▶ _THE TASK_
Whenever a line below includes the string "small", show it.

Plain-text document sources:
┌──

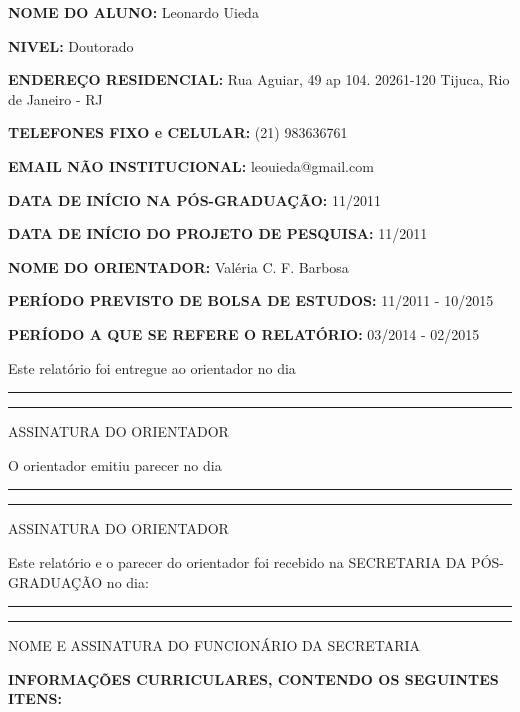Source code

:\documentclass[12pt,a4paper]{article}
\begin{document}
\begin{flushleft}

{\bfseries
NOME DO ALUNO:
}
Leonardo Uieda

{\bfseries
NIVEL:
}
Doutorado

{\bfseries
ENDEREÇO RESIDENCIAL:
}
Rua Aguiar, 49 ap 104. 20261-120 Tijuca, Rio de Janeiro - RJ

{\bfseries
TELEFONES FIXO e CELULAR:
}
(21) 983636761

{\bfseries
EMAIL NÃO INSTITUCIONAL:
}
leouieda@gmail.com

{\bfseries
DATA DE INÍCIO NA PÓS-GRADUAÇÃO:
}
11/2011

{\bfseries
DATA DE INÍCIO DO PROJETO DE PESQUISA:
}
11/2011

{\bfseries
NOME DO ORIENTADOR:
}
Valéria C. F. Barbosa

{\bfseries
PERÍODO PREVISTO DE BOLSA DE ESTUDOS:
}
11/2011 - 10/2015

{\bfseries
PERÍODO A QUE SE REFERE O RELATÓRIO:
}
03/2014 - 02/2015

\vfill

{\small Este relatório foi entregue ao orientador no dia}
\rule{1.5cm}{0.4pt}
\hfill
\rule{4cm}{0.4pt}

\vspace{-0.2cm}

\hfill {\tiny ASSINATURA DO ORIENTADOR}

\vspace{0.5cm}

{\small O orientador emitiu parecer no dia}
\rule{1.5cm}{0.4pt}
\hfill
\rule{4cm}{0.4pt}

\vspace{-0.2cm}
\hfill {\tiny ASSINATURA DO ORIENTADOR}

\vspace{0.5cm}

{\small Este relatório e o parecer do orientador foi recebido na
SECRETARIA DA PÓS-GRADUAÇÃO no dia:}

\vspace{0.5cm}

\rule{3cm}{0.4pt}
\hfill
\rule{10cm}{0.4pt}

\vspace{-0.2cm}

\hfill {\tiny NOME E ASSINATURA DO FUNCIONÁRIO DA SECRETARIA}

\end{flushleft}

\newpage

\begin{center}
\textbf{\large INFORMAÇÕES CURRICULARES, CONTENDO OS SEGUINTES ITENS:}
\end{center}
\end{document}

└──

▶ _EXERCISE ANSWER_
{\small Este relatório foi entregue ao orientador no dia}
{\small O orientador emitiu parecer no dia}
{\small Este relatório e o parecer do orientador foi recebido na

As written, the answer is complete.